Gezonde dosis verveling
Natuurlijk kan de school niet alles aanpakken. In de vorming en opvoeding van kinderen hebben zowel ouders als school een belangrijke rol te spelen. Er wordt wel eens beweerd dat ouders almaar meer opvoedkundige taken uitbesteden aan de school. Maar wat kunnen ze zelf doen, als ze hun kinderen willen voorbereiden op hun rol in de samenleving van de 21ste eeuw? Bert Smits pleit vooral voor vertrouwen en vrije ruimte. ‘Kinderen weten goed wat ze willen en voelen de tijdsgeest ook prima aan, wat niet betekent dat ze vanzelf groot worden. Opvoeden is aanreiken. Het is belangrijk dat je als ouder een evenwicht vindt tussen ruimte geven en sturing bieden. Opvoeding is altijd een proces dat op maat gebeurt, waarbij je inzet op zelfstandigheid en het zelfsturend vermogen van je kind. Het is belangrijk dat ouders elkaar daar minder in opjagen. Ik zie het vaak genoeg aan de schoolpoort gebeuren. We moeten luisteren naar onze kinderen. Als ze aangeven vermoeid te zijn of iets wel of niet te willen doen, moeten we hun grenzen respecteren. Niet elk moment moet volgestouwd worden met nuttig, zinvol en goed bezig zijn.

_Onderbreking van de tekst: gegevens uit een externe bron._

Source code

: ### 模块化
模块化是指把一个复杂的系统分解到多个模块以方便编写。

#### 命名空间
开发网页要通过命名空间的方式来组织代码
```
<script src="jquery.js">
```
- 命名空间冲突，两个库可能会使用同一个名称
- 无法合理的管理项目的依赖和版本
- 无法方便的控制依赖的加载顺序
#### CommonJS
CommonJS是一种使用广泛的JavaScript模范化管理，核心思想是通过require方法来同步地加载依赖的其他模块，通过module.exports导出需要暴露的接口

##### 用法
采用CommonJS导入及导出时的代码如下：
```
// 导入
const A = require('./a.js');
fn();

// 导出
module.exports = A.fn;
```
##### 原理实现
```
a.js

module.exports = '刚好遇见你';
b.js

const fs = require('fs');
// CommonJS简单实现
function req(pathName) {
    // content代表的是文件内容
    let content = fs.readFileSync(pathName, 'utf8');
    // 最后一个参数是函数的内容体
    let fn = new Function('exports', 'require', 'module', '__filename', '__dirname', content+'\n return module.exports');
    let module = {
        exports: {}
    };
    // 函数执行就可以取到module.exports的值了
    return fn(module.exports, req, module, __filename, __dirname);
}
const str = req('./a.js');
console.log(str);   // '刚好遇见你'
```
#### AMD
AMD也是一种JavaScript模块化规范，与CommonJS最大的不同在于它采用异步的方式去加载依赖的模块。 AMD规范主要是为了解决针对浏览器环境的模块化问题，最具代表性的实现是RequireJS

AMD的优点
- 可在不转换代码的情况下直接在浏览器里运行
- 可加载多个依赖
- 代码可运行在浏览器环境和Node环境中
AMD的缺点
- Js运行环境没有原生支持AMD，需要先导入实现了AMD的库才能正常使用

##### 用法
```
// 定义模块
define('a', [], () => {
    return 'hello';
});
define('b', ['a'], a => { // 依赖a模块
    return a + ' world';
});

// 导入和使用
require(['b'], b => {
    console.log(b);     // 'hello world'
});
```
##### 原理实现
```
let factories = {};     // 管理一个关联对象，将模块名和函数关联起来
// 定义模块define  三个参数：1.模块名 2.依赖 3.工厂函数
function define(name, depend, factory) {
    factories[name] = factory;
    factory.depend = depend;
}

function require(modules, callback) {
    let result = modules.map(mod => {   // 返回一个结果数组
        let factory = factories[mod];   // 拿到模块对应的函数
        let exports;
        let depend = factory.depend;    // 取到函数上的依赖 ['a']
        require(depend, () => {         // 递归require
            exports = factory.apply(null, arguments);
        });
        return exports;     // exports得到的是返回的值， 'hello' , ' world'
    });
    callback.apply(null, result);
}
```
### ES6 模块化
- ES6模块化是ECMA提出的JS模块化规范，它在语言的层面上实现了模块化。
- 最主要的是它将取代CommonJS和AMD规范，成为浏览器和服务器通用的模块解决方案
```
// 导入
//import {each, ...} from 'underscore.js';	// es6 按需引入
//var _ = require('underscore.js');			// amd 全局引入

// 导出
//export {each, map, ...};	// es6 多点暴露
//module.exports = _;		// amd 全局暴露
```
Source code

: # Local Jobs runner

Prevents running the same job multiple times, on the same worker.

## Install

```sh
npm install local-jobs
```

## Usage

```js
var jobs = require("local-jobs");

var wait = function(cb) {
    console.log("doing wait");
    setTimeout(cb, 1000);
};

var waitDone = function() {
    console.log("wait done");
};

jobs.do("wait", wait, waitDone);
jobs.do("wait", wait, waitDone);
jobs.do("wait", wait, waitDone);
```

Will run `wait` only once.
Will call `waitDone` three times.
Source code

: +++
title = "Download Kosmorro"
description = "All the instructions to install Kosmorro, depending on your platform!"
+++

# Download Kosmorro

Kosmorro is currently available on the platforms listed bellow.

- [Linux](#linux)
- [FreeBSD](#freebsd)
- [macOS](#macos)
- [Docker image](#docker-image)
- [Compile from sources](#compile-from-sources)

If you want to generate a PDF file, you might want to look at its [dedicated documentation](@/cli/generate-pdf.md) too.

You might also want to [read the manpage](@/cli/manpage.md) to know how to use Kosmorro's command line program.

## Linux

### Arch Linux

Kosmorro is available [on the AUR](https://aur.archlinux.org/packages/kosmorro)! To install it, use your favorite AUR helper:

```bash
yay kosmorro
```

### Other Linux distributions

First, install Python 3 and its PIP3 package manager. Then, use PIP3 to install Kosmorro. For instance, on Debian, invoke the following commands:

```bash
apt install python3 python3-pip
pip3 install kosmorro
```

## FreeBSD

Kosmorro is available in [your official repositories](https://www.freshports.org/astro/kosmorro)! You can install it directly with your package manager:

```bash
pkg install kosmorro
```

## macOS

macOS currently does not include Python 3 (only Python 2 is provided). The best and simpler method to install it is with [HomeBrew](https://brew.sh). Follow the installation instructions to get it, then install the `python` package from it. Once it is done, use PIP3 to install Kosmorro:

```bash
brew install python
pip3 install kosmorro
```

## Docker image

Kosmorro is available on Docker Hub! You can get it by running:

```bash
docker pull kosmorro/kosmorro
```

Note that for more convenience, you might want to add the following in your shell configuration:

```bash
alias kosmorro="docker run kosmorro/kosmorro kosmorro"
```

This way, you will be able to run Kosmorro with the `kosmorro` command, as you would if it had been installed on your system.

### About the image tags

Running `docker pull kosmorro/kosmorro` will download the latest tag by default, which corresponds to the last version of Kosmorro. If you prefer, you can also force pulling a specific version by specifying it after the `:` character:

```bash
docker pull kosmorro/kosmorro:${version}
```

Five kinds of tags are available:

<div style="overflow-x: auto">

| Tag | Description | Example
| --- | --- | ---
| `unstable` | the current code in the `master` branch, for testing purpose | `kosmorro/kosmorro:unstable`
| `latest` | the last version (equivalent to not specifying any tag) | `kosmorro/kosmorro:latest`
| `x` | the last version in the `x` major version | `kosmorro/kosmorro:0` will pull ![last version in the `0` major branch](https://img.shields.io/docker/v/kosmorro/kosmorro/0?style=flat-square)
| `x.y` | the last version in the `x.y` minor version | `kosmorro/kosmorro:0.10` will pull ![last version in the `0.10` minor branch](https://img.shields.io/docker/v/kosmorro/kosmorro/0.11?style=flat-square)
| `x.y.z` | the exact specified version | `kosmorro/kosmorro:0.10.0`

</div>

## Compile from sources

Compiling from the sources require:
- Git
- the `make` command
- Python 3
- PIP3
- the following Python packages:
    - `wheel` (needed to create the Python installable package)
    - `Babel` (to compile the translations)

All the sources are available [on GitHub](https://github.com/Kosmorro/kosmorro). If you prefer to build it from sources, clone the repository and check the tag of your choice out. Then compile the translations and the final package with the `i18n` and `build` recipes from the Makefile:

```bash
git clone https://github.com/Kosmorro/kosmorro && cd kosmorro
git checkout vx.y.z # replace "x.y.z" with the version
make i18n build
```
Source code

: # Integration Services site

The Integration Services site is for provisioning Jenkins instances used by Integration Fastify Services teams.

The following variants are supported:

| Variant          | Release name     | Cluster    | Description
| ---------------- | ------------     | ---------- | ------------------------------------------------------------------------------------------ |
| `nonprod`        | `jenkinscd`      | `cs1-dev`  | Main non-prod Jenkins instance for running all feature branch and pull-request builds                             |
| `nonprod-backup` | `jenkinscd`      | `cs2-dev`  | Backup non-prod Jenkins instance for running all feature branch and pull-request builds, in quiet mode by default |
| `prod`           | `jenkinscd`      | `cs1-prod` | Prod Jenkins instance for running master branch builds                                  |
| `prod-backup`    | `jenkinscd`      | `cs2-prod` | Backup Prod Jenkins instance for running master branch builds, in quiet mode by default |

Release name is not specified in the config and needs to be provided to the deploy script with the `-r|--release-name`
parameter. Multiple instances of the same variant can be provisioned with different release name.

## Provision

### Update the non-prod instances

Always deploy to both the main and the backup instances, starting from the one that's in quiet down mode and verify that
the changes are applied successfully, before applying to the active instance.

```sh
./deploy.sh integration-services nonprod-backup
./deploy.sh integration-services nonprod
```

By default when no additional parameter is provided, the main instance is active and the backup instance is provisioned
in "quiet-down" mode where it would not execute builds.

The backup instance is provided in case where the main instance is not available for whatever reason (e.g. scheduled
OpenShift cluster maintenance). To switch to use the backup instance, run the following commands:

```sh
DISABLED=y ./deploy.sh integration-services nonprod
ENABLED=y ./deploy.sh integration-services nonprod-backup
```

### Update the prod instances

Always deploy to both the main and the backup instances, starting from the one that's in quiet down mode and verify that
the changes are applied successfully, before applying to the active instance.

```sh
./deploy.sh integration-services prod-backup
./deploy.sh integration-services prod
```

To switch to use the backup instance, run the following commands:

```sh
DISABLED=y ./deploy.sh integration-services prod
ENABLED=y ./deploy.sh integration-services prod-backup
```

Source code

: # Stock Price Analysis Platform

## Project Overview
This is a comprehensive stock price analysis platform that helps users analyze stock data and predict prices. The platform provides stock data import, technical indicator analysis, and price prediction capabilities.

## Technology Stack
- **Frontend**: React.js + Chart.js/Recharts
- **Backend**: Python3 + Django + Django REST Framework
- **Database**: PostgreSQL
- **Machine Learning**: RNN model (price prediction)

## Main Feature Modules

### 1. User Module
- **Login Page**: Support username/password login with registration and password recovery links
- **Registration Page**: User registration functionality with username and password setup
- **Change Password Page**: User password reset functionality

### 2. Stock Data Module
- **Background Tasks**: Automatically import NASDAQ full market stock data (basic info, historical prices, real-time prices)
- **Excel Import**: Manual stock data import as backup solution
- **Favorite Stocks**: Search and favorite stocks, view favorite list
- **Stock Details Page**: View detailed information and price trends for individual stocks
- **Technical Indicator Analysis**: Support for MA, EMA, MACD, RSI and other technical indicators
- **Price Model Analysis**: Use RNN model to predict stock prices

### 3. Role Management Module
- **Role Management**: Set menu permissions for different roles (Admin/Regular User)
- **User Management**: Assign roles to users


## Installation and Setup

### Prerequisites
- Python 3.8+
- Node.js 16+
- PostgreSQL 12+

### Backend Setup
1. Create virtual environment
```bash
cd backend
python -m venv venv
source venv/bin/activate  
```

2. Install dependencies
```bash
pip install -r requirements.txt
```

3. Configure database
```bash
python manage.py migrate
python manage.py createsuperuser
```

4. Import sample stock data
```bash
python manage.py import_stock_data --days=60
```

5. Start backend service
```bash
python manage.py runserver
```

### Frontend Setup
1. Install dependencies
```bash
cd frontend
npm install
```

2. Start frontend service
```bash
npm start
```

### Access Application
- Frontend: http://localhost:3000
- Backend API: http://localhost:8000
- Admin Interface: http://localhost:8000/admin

Je kan best het risico nemen je kinderen wat minder hobby’s te laten doen of hen gewoon wat ruimte te geven om te zijn, thuis. Zo komen ze eerst tot verveling, maar daardoor ook tot creativiteit, spel, het ontdekken van hun eigen grenzen en mogelijkheden, en kennis van zichzelf.’
Jong geleerd
Je kinderen zo veel mogelijk betrekken bij het gezinsleven en ze daarin verantwoordelijk op maat geven, is ook erg waardevol in een poging om hen te wapenen voor later. Liesbeth: ‘Thuis probeer ik elke kans aan te grijpen om mijn jongens voor te bereiden op de toekomst. Ik vraag verantwoordelijkheid en inzet van hen. Als we op reis gaan, vraag ik hen informatie op te zoeken en voorstellen te doen voor activiteiten. Ik wil geen twee verveelde pubers die er tegen hun zin bij zijn, maar dat betekent dat ze dus ook actief een rol nemen in de voorbereiding van de vakantie of van trips, voorstellen leren formuleren en overleggen met ons. Ik vind het ook belangrijk dat ze over zichzelf nadenken. In de examenperiode laat ik mijn kinderen daarom prognoses invullen. Hoeveel gaan ze halen op het examen van morgen? Op die manier laat ik hen hun eigen inzet en prestaties inschatten. Mijn jongste zoon overschat zichzelf, terwijl mijn oudste zoon zichzelf steevast onderschat. Hij heeft de neiging te ver door te gaan in het studeren. We vergelijken de prognoses met de uiteindelijke cijfers en gaan erover in gesprek. Mijn kinderen klagen ook wel eens over het eten, dus heb ik hen inspraak gegeven in het weekmenu. We eten uiteraard geen vijf dagen na elkaar pasta: ik vraag hen rekening te houden met inzichten over gezonde voeding en die toe te passen. Zelfs in de kleine dagelijkse beslommeringen van het huishouden zitten kansen om te leren.’